Rundblick

26. September 2022

Hinter jedem Essen steckt ein Mensch

Nachbarschaftliches Gemüse von der Marktgärtnerei Ackerglück

Mira Deike macht sich leidenschaftlich gern die Hände schmutzig – aus ökologischer und nachhaltiger Hinsicht. Zu Jahresbeginn gründete die 42-Jährige die Marktgärtnerei „Ackerglück“, pachtete 2800 Quadratmeter und bewirtschaftet seit März knapp 1500 Quadratmeter auf dem Gelände des ehemaligen Hamburger Gutes „Hohenbuchen“ in Poppenbüttel. Auf 77 Beeten im Folientunnel und „open Air“ gedeihen 36 verschiedene Kräuter und Gemüsesorten von Aubergine bis Zuckerhut, die Bioland-zertifiziert direkt vom Acker vermarktet werden. Von Mai bis Ende November kommen jeden Mittwoch zwischen 17 und 19 Uhr Selbstabholer von 50 Abo-Kisten vorbei, um die wöchentlichen Ernteerfolge mitzunehmen.

„Mein Traum war schon länger, Menschen in der Nachbarschaft hochwertiges Gemüse anzubieten zu können, für das keine weiten Wege zurückgelegt werden muss – und das mitten in der Großstadt Hamburg“, sagt die gelernte Landwirtin. Über den kanadischen Garten-Pionier Jean-Martin Fortier stieß Mira Deike auf das Konzept des „Market Gardening“, zu Deutsch: Marktgärtnerei. Hierbei wird auf möglichst viel Ertrag auf kleiner Fläche erzielt. Das Blattwerk der Pflanzen schafft einen lebendigen Mulch, der konkurrierenden Beikräutern das Licht entzieht; das schont Ressourcen. Der Boden wird nur gelockert statt gewendet, Struktur und Biodiversität bleiben erhalten, zudem sind große Maschinen tabu – es wird ausschließlich händisch gearbeitet.

„Zu Beginn habe ich rund 30 Tonnen Erde bewegt, um die Beete auf einer unkrautbestandenen Brachfläche anlegen zu können“, erzählt die Powerfrau. Im Alleingang – lediglich mit Spaten, Schaufel und Grabegabel. „Ich bin ein Körpermensch, muss immer in Bewegung sein, Stillsitzen ist nichts für mich“, betont die gebürtige Schleswig-Holsteinerin, die mit ihrem Mann und drei Söhnen in Volksdorf wohnt.
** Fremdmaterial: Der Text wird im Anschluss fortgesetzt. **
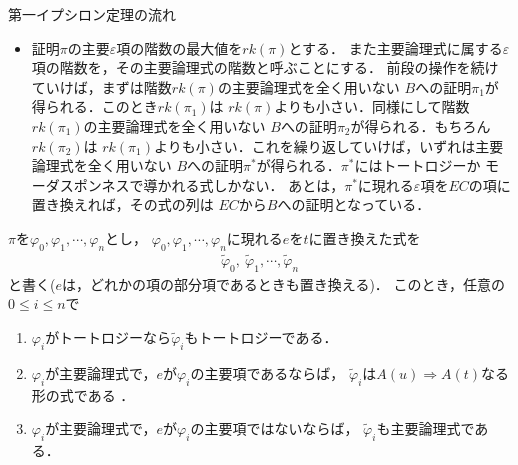\begin{itembox}[l]{第一イプシロン定理の流れ}
\begin{itemize}
			\item 証明$\pi$の主要$\varepsilon$項の階数の最大値を$rk(\pi)$とする．
				また主要論理式に属する$\varepsilon$項の階数を，その主要論理式の階数と呼ぶことにする．
				前段の操作を続けていけば，まずは階数$rk(\pi)$の主要論理式を全く用いない
				$B$への証明$\pi_{1}$が得られる．このとき$rk(\pi_{1})$は
				$rk(\pi)$よりも小さい．同様にして階数$rk(\pi_{1})$の主要論理式を全く用いない
				$B$への証明$\pi_{2}$が得られる．もちろん$rk(\pi_{2})$は
				$rk(\pi_{1})$よりも小さい．これを繰り返していけば，いずれは主要論理式を全く用いない
				$B$への証明$\pi^{\ast}$が得られる．$\pi^{\ast}$にはトートロジーか
				モーダスポンネスで導かれる式しかない．
				あとは，$\pi^{\ast}$に現れる$\varepsilon$項を$EC$の項に置き換えれば，その式の列は
				$EC$から$B$への証明となっている．
		\end{itemize}
	\end{itembox}
	
	$\pi$を$\varphi_{0},\varphi_{1},\cdots,\varphi_{n}$とし，
	$\varphi_{0},\varphi_{1},\cdots,\varphi_{n}$に現れる$e$を$t$に置き換えた式を
	\begin{align}
		\tilde{\varphi}_{0},\ \tilde{\varphi}_{1},\cdots, \tilde{\varphi}_{n}
	\end{align}
	と書く($e$は，どれかの項の部分項であるときも置き換える)．
	このとき，任意の$0 \leq i \leq n$で
	\begin{enumerate}
		\item $\varphi_{i}$がトートロジーなら$\tilde{\varphi}_{i}$もトートロジーである．
		\item $\varphi_{i}$が主要論理式で，$e$が$\varphi_{i}$の主要項であるならば，
			$\tilde{\varphi}_{i}$は$A(u) \Longrightarrow A(t)$なる形の式である
			\footnotemark．
		\item $\varphi_{i}$が主要論理式で，$e$が$\varphi_{i}$の主要項ではないならば，
			$\tilde{\varphi}_{i}$も主要論理式である．
	\end{enumerate}
	
	
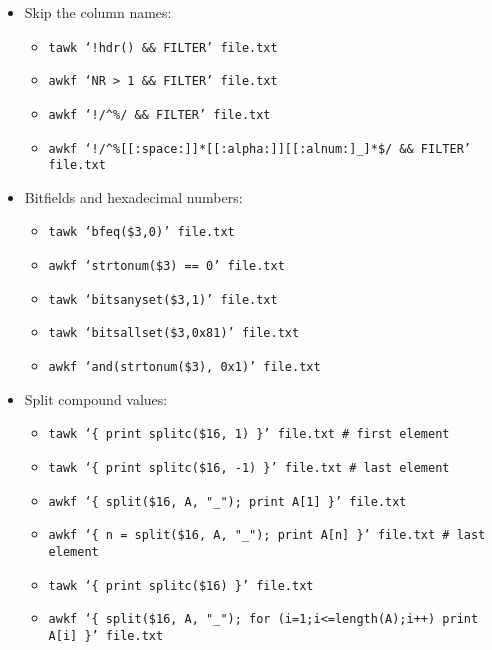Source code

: \documentclass[documentation]{subfiles}
\begin{document}
\begin{itemize}
    \item Skip the column names:
        \begin{itemize}
            \item {\tt tawk `!hdr() \&\& FILTER' file.txt}
            \item {\tt awkf `NR > 1 \&\& FILTER' file.txt}
            \item {\tt awkf `!/\textasciicircum{}\%/ \&\& FILTER' file.txt}
            \item {\tt awkf `!/\textasciicircum{}\%[[:space:]]*[[:alpha:]][[:alnum:]\_]*\$/ \&\& FILTER' file.txt}
        \end{itemize}

    \item Bitfields and hexadecimal numbers:
        \begin{itemize}
            \item {\tt tawk `bfeq(\$3,0)' file.txt}
            \item {\tt awkf `strtonum(\$3) == 0' file.txt}
            \item {\tt tawk `bitsanyset(\$3,1)' file.txt}
            \item {\tt tawk `bitsallset(\$3,0x81)' file.txt}
            \item {\tt awkf `and(strtonum(\$3), 0x1)' file.txt}
        \end{itemize}

    \item Split compound values:
        \begin{itemize}
            \item {\tt tawk `\{ print splitc(\$16, 1) \}' file.txt \# first element}
            \item {\tt tawk `\{ print splitc(\$16, -1) \}' file.txt \# last element}
            \item {\tt awkf `\{ split(\$16, A, "\_"); print A[1] \}' file.txt}
            \item {\tt awkf `\{ n = split(\$16, A, "\_"); print A[n] \}' file.txt \# last element}
            \item {\tt tawk `\{ print splitc(\$16) \}' file.txt}
            \item {\tt awkf `\{ split(\$16, A, "\_"); for (i=1;i<=length(A);i++) print A[i] \}' file.txt}
        \end{itemize}


\end{itemize}
\end{document}
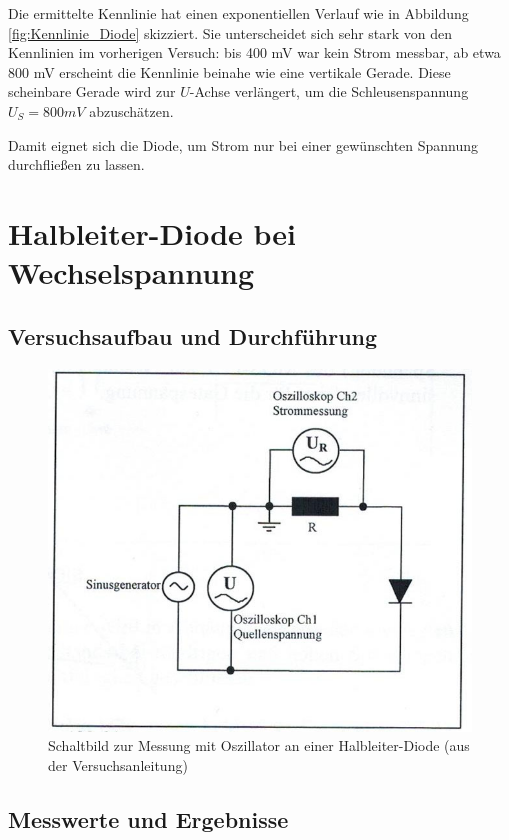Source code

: \documentclass{scrartcl}
\begin{document}
Die ermittelte Kennlinie hat einen exponentiellen Verlauf wie in Abbildung \ref{fig:Kennlinie_Diode} skizziert. Sie unterscheidet sich sehr stark von den Kennlinien im vorherigen Versuch: bis 400 mV war kein Strom messbar, ab etwa 800 mV erscheint die Kennlinie beinahe wie eine vertikale Gerade. Diese scheinbare Gerade wird zur $U$-Achse verlängert, um die Schleusenspannung $U_{S} = 800 mV$ abzuschätzen.

Damit eignet sich die Diode, um Strom nur bei einer gewünschten Spannung durchfließen zu lassen. 


\pagebreak
\section{Halbleiter-Diode bei Wechselspannung}
\subsection{Versuchsaufbau und Durchführung}

\begin{figure}[H]
  \centering
    \includegraphics[scale=0.75]{Aufbau3.JPG}
  \caption{Schaltbild zur Messung mit Oszillator an einer Halbleiter-Diode (aus der Versuchsanleitung)}
  \label{fig:Aufbau3}
\end{figure}

\subsection{Messwerte und Ergebnisse}
\end{document}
Auf dem idyllischen Gelände zwischen Mellingbek und Alster ist ein kleines Gemüse-Paradies entstanden, in dem nahezu täglich Tomaten, Gurken oder Zwiebeln erntereif sind. „Vor allem dem Salat gefällt der Boden gut und er gedeiht prächtig“, freut sich Mira Deike. Bei den Abnehmern kommt nicht nur der Salat gut an. „Das Gemüse schmeckt nicht nur intensiver, sondern einfach besser und hält auch länger als Supermarktware. Außerdem weiß ich genau, wo und wie es angebaut wurde – bei Mira ist alles transparent“, schwärmt Maria Schnäckel aus Poppenbüttel, eine der ersten Kundinnen einer Abo-Kiste, die für 16 Euro pro Woche fünf bis acht Portionen Gemüse für ein bis zwei Personen enthält.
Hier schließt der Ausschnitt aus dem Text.